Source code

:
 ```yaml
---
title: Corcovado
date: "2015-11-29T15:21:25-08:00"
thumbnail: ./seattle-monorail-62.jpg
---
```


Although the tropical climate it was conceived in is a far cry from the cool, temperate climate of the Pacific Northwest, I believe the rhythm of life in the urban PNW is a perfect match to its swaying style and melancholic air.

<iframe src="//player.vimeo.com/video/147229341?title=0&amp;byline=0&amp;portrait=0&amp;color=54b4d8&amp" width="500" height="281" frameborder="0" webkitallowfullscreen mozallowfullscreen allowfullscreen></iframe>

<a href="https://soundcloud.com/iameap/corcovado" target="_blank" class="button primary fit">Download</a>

---

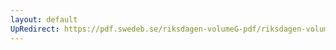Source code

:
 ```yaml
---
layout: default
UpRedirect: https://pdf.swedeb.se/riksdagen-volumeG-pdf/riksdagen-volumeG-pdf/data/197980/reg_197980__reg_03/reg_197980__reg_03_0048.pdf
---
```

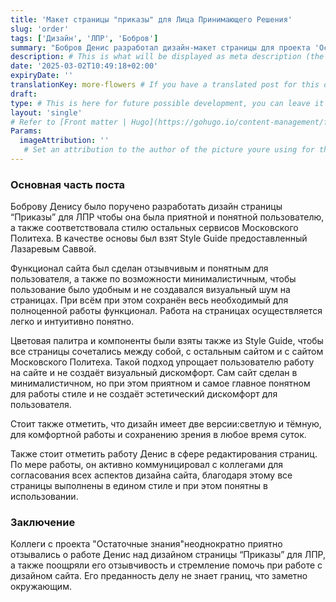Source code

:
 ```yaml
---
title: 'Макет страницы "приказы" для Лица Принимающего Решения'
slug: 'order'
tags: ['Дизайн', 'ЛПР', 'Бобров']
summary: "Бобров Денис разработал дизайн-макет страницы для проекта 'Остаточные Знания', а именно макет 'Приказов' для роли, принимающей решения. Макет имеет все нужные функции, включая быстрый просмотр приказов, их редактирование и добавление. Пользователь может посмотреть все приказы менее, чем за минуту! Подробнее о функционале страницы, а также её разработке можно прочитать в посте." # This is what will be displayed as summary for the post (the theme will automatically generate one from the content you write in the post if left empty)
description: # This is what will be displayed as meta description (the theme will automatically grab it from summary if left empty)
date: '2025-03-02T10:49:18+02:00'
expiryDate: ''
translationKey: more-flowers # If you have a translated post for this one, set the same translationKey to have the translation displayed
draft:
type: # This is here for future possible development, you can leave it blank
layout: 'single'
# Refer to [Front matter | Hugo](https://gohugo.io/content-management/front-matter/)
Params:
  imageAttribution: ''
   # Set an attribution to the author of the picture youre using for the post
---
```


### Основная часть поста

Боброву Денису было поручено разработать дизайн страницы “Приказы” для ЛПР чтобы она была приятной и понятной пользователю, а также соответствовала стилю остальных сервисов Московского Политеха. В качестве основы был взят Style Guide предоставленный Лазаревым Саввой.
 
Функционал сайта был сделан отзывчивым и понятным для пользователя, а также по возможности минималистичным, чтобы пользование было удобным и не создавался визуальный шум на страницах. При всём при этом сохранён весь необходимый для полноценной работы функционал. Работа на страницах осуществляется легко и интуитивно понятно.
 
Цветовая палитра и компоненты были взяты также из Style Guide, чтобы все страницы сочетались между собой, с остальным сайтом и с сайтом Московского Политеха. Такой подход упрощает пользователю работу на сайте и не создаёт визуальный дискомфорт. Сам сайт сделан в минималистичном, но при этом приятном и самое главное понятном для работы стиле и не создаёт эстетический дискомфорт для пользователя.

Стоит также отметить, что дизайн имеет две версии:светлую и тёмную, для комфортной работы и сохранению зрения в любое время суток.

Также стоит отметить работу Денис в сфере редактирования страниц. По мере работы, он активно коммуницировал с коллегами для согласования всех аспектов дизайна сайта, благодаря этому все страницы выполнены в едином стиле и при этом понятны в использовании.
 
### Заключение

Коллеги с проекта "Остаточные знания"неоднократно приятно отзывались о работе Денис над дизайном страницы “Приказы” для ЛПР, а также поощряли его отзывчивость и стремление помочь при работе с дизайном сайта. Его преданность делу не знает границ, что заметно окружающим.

==

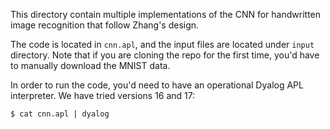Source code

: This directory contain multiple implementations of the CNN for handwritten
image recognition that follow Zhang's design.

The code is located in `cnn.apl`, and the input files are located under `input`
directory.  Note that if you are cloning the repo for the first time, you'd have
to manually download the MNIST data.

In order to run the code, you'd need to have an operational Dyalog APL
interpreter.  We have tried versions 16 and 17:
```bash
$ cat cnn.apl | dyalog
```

> **WHAT YOU WILL DO**
What lines in the material mention "этом"? Copy every one of them.

> **TASK OUTPUT**
Функционал сайта был сделан отзывчивым и понятным для пользователя, а также по возможности минималистичным, чтобы пользование было удобным и не создавался визуальный шум на страницах. При всём при этом сохранён весь необходимый для полноценной работы функционал. Работа на страницах осуществляется легко и интуитивно понятно.
Цветовая палитра и компоненты были взяты также из Style Guide, чтобы все страницы сочетались между собой, с остальным сайтом и с сайтом Московского Политеха. Такой подход упрощает пользователю работу на сайте и не создаёт визуальный дискомфорт. Сам сайт сделан в минималистичном, но при этом приятном и самое главное понятном для работы стиле и не создаёт эстетический дискомфорт для пользователя.
Также стоит отметить работу Денис в сфере редактирования страниц. По мере работы, он активно коммуницировал с коллегами для согласования всех аспектов дизайна сайта, благодаря этому все страницы выполнены в едином стиле и при этом понятны в использовании.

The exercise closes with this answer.